> INSTRUCTIONS FOR THE TASK
How many lines in the data that follows contain the word "bindSelf"? Only that number is needed.

______________________________

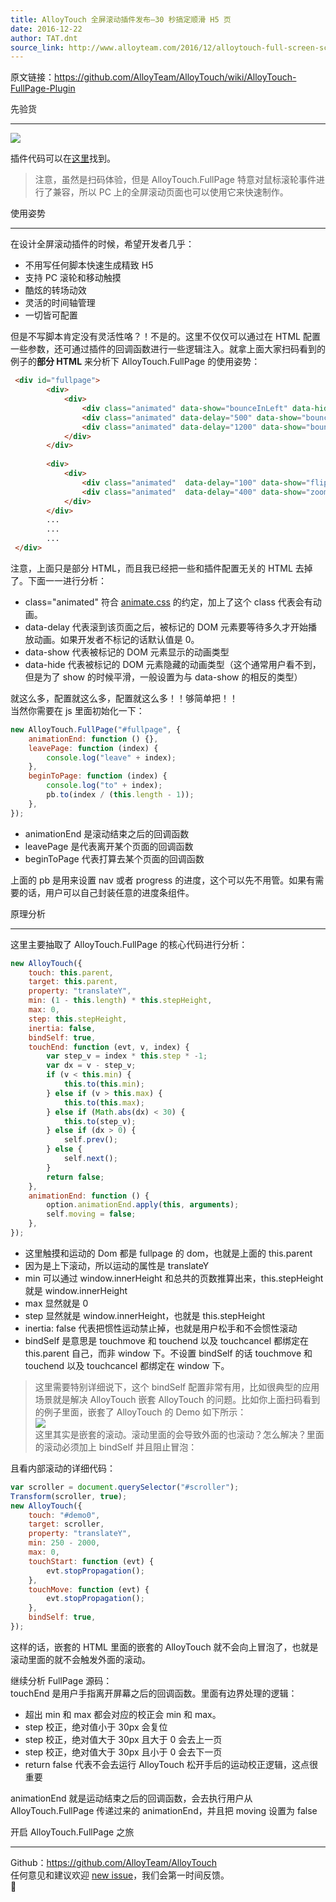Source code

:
 ```yaml
---
title: AlloyTouch 全屏滚动插件发布–30 秒搞定顺滑 H5 页
date: 2016-12-22
author: TAT.dnt
source_link: http://www.alloyteam.com/2016/12/alloytouch-full-screen-scroll-plugin-released-30-seconds-to-get-smooth-page-h5/
---
```


<!-- {% raw %} - for jekyll -->

原文链接：<https://github.com/AlloyTeam/AlloyTouch/wiki/AlloyTouch-FullPage-Plugin>

先验货  

* * *

![](http://images2015.cnblogs.com/blog/105416/201612/105416-20161222110211620-1131519869.png)

插件代码可以在[这里](https://github.com/AlloyTeam/AlloyTouch/blob/master/alloy_touch.full_page.js)找到。

> 注意，虽然是扫码体验，但是 AlloyTouch.FullPage 特意对鼠标滚轮事件进行了兼容，所以 PC 上的全屏滚动页面也可以使用它来快速制作。

使用姿势  

* * *

在设计全屏滚动插件的时候，希望开发者几乎：

-   不用写任何脚本快速生成精致 H5
-   支持 PC 滚轮和移动触摸
-   酷炫的转场动效
-   灵活的时间轴管理
-   一切皆可配置

但是不写脚本肯定没有灵活性咯？！不是的。这里不仅仅可以通过在 HTML 配置一些参数，还可通过插件的回调函数进行一些逻辑注入。就拿上面大家扫码看到的例子的**部分 HTML** 来分析下 AlloyTouch.FullPage 的使用姿势：

```html
 <div id="fullpage">
        <div>
            <div>
                <div class="animated" data-show="bounceInLeft" data-hide="bounceOutLeft">AlloyTouch Introduction</div>
                <div class="animated" data-delay="500" data-show="bounceInUp" data-hide="zoomOut"><img src="asset/alloytouch.png"></div>
                <div class="animated" data-delay="1200" data-show="bounceIn" data-hide="bounceOut">By AlloyTeam</div>
            </div>
        </div>
        
        <div>
            <div>
                <div class="animated"  data-delay="100" data-show="flipInY" data-hide="flipOutY" >Powerful Features</div>
                <div class="animated"  data-delay="400" data-show="zoomIn" data-hide="zoomOut"><img src="asset/power.png"></div>
            </div>
        </div>
        ...
        ...
        ...
 </div>
```

注意，上面只是部分 HTML，而且我已经把一些和插件配置无关的 HTML 去掉了。下面一一进行分析：

-   class="animated" 符合 [animate.css](https://daneden.github.io/animate.css/) 的约定，加上了这个 class 代表会有动画。
-   data-delay 代表滚到该页面之后，被标记的 DOM 元素要等待多久才开始播放动画。如果开发者不标记的话默认值是 0。
-   data-show 代表被标记的 DOM 元素显示的动画类型
-   data-hide 代表被标记的 DOM 元素隐藏的动画类型（这个通常用户看不到，但是为了 show 的时候平滑，一般设置为与 data-show 的相反的类型）

就这么多，配置就这么多，配置就这么多！！够简单把！！  
当然你需要在 js 里面初始化一下：

```javascript
new AlloyTouch.FullPage("#fullpage", {
    animationEnd: function () {},
    leavePage: function (index) {
        console.log("leave" + index);
    },
    beginToPage: function (index) {
        console.log("to" + index);
        pb.to(index / (this.length - 1));
    },
});
```

-   animationEnd 是滚动结束之后的回调函数
-   leavePage 是代表离开某个页面的回调函数
-   beginToPage 代表打算去某个页面的回调函数

上面的 pb 是用来设置 nav 或者 progress 的进度，这个可以先不用管。如果有需要的话，用户可以自己封装任意的进度条组件。

原理分析  

* * *

这里主要抽取了 AlloyTouch.FullPage 的核心代码进行分析：

```javascript
new AlloyTouch({
    touch: this.parent,
    target: this.parent,
    property: "translateY",
    min: (1 - this.length) * this.stepHeight,
    max: 0,
    step: this.stepHeight,
    inertia: false,
    bindSelf: true,
    touchEnd: function (evt, v, index) {
        var step_v = index * this.step * -1;
        var dx = v - step_v;
        if (v < this.min) {
            this.to(this.min);
        } else if (v > this.max) {
            this.to(this.max);
        } else if (Math.abs(dx) < 30) {
            this.to(step_v);
        } else if (dx > 0) {
            self.prev();
        } else {
            self.next();
        }
        return false;
    },
    animationEnd: function () {
        option.animationEnd.apply(this, arguments);
        self.moving = false;
    },
});
```

-   这里触摸和运动的 Dom 都是 fullpage 的 dom，也就是上面的 this.parent
-   因为是上下滚动，所以运动的属性是 translateY
-   min 可以通过 window.innerHeight 和总共的页数推算出来，this.stepHeight 就是 window.innerHeight
-   max 显然就是 0
-   step 显然就是 window.innerHeight，也就是 this.stepHeight
-   inertia: false 代表把惯性运动禁止掉，也就是用户松手和不会惯性滚动
-   bindSelf 是意思是 touchmove 和 touchend 以及 touchcancel 都绑定在 this.parent 自己，而非 window 下。不设置 bindSelf 的话 touchmove 和 touchend 以及 touchcancel 都绑定在 window 下。

> 这里需要特别详细说下，这个 bindSelf 配置非常有用，比如很典型的应用场景就是解决 AlloyTouch 嵌套 AlloyTouch 的问题。比如你上面扫码看到的例子里面，嵌套了 AlloyTouch 的 Demo 如下所示：  
> ![](http://images2015.cnblogs.com/blog/105416/201612/105416-20161222110224151-1675751079.png)  
> 这里其实是嵌套的滚动。滚动里面的会导致外面的也滚动？怎么解决？里面的滚动必须加上 bindSelf 并且阻止冒泡：

且看内部滚动的详细代码：

```javascript
var scroller = document.querySelector("#scroller");
Transform(scroller, true);
new AlloyTouch({
    touch: "#demo0",
    target: scroller,
    property: "translateY",
    min: 250 - 2000,
    max: 0,
    touchStart: function (evt) {
        evt.stopPropagation();
    },
    touchMove: function (evt) {
        evt.stopPropagation();
    },
    bindSelf: true,
});
```

这样的话，嵌套的 HTML 里面的嵌套的 AlloyTouch 就不会向上冒泡了，也就是滚动里面的就不会触发外面的滚动。

继续分析 FullPage 源码：  
touchEnd 是用户手指离开屏幕之后的回调函数。里面有边界处理的逻辑：

-   超出 min 和 max 都会对应的校正会 min 和 max。
-   step 校正，绝对值小于 30px 会复位
-   step 校正，绝对值大于 30px 且大于 0 会去上一页
-   step 校正，绝对值大于 30px 且小于 0 会去下一页
-   return false 代表不会去运行 AlloyTouch 松开手后的运动校正逻辑，这点很重要

animationEnd 就是运动结束之后的回调函数，会去执行用户从 AlloyTouch.FullPage 传递过来的 animationEnd，并且把 moving 设置为 false

开启 AlloyTouch.FullPage 之旅  

* * *

Github：<https://github.com/AlloyTeam/AlloyTouch>  
任何意见和建议欢迎 [new issue](https://github.com/AlloyTeam/AlloyTouch/issues)，我们会第一时间反馈。  



<!-- {% endraw %} - for jekyll -->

______________________________

> COMPLETED TASK
5